State Rep. Christine Rolfes, D-Bainbridge Island, is working with other legislators to push state institutions into what are called “Centers of Excellence,” a concept used by other states where institutions not only house residents in need of special care, but provide a wide range of community services such as adult day health services, medical and dental care for dependents living in their homes or in the community, counseling and support for families and training for caregivers and teachers.

That way, the same set of resources could be extended to more people, Rolfes said.

“You just have a bigger impact on a broader set of people in the community,” she said. “Let’s make this work for more people.”

The concept is an attempt to satisfy those who want to keep the institutions open as well as those who think developmentally disabled people should stay in their home communities, Rolfes said, who added she opposes closing the center if other services are not put into place.

“I don’t believe we have the capacity right now in Kitsap County to provide safe, medically-appropriate care for the people who are living in Frances Haddon Morgan,” she said.

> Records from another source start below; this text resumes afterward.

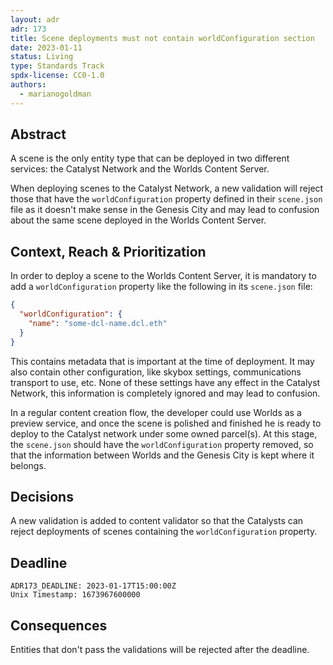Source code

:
 ```yaml
---
layout: adr
adr: 173
title: Scene deployments must not contain worldConfiguration section
date: 2023-01-11
status: Living
type: Standards Track
spdx-license: CC0-1.0
authors:
  - marianogoldman
---
```


## Abstract

A scene is the only entity type that can be deployed in two different services: the Catalyst Network and the Worlds Content Server.

When deploying scenes to the Catalyst Network, a new validation will reject those that have the `worldConfiguration` property defined in their `scene.json` file as it doesn't make sense in the Genesis City and may lead to confusion about the same scene deployed in
the Worlds Content Server.

## Context, Reach & Prioritization

In order to deploy a scene to the Worlds Content Server, it is mandatory to add a `worldConfiguration` property like the following in its `scene.json` file:

```json
{
  "worldConfiguration": {
    "name": "some-dcl-name.dcl.eth"
  }
}
```

This contains metadata that is important at the time of deployment. It may also contain other configuration, like skybox settings, communications transport to use, etc. None of these settings have any effect in the Catalyst Network, this information is completely ignored and may lead to confusion.

In a regular content creation flow, the developer could use Worlds as
a preview service, and once the scene is polished and finished he is ready to deploy to the Catalyst network under some owned parcel(s). At this stage, the `scene.json` should have the `worldConfiguration` property removed, so that the information between Worlds and the Genesis City is kept where it belongs.

## Decisions

A new validation is added to content validator so that the Catalysts can reject deployments of scenes containing the `worldConfiguration` property.

## Deadline

    ADR173_DEADLINE: 2023-01-17T15:00:00Z
    Unix Timestamp: 1673967600000

## Consequences

Entities that don't pass the validations will be rejected after the deadline.
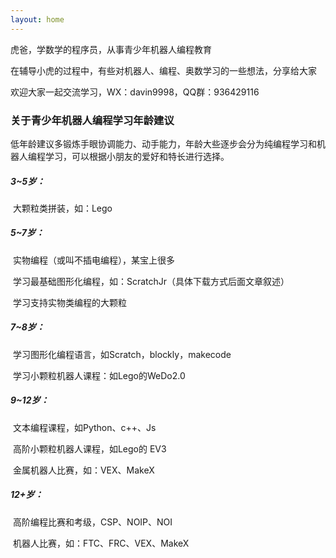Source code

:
 ```yaml
---
layout: home
---
```




虎爸，学数学的程序员，从事青少年机器人编程教育

在辅导小虎的过程中，有些对机器人、编程、奥数学习的一些想法，分享给大家

欢迎大家一起交流学习，WX：davin9998，QQ群：936429116



### 关于青少年机器人编程学习年龄建议

​	低年龄建议多锻炼手眼协调能力、动手能力，年龄大些逐步会分为纯编程学习和机器人编程学习，可以根据小朋友的爱好和特长进行选择。

##### 3~5岁：

​	大颗粒类拼装，如：Lego

##### 5~7岁：

​	实物编程（或叫不插电编程），某宝上很多

​	学习最基础图形化编程，如：ScratchJr（具体下载方式后面文章叙述）

​	学习支持实物类编程的大颗粒

##### 7~8岁：

​	学习图形化编程语言，如Scratch，blockly，makecode

​	学习小颗粒机器人课程：如Lego的WeDo2.0

##### 9~12岁：

​	文本编程课程，如Python、c++、Js

​	高阶小颗粒机器人课程，如Lego的 EV3

​	金属机器人比赛，如：VEX、MakeX

##### 12+岁：

​	高阶编程比赛和考级，CSP、NOIP、NOI

​	机器人比赛，如：FTC、FRC、VEX、MakeX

The “Centers of Excellence” is more in line with the philosophy of Sue Elliott, executive director of Arc of Washington, who believes state resources for the developmentally disabled need to reach more people.

Elliott is an advocate of community-based care, where those who are developmentally disabled can live close to their families and go to work. About half of Frances Haddon Morgan residents go off-campus during the day to work, she said, demonstrating that residents are just like those now in community care.

“It’s not like they need 24-hour care in there,” Elliott said. “We believe that you can provide the support in the community. There’s no magic about the four walls.”

Ross and Susan Retter assert the opposite, saying the residents at the Morgan Center are among the people with the highest needs. They don’t just worry about their son’s safety if the center closes ‚Äî they also worry about the safety of the people around him.

The Retters were two of a large group of protestors who rallied on behalf of the center’s residents and employees on Saturday, waving signs and chanting under heavy rain at the corner of Kitsap Way and Adele Avenue.

Ross and Susan Retter’s son Richard became violent with his family and peers.

“He got so that he was very dangerous around our home and he was hurting our other children,” Ross Retter said, fighting tears.

Richard Retter underwent 11 different placements, including an adult psychiatric ward, where he was straight-jacketed and his feet were tethered for three months while he awaited his next placement. Since then, a judge ordered him to stay at the Morgan Center when he was 13.

“He’s finally really gotten to the point where he has a real life,” Ross Retter said, adding that he and his wife moved from Mill Creek to Port Ludlow in 2008 to be near their son. “He’s happy, he’s healthy – you can’t believe how happy he is.”

Richard Retter, now 32, does janitorial work at the center and delivers mail.

If the Morgan Center closes and Richard Retter is placed in community care, he might pose a danger to the public and be jailed for his behavior, Ross Retter said.

But another concern of Frances Haddon advocates is that the process itself of transitioning residents out of the center can have a traumatic effect.

Mildred Bynes-Turner, a Morgan Center attendant counselor who attended Saturday’s protest, said that consistency is extremely important to autistic people.

“A lot of the residents I work with, this is the only home they’ve had. We’re like family to them,” she said, adding that a move could provoke behavior problems.

Closing the center would put residents at risk and pile more heartbreak on their families, said Bill Looney, a Silverdale resident whose daughter has lived at the center since 1978.

“If we can’t do the right thing for people who can’t help themselves, then we lose our own humanity,” he said.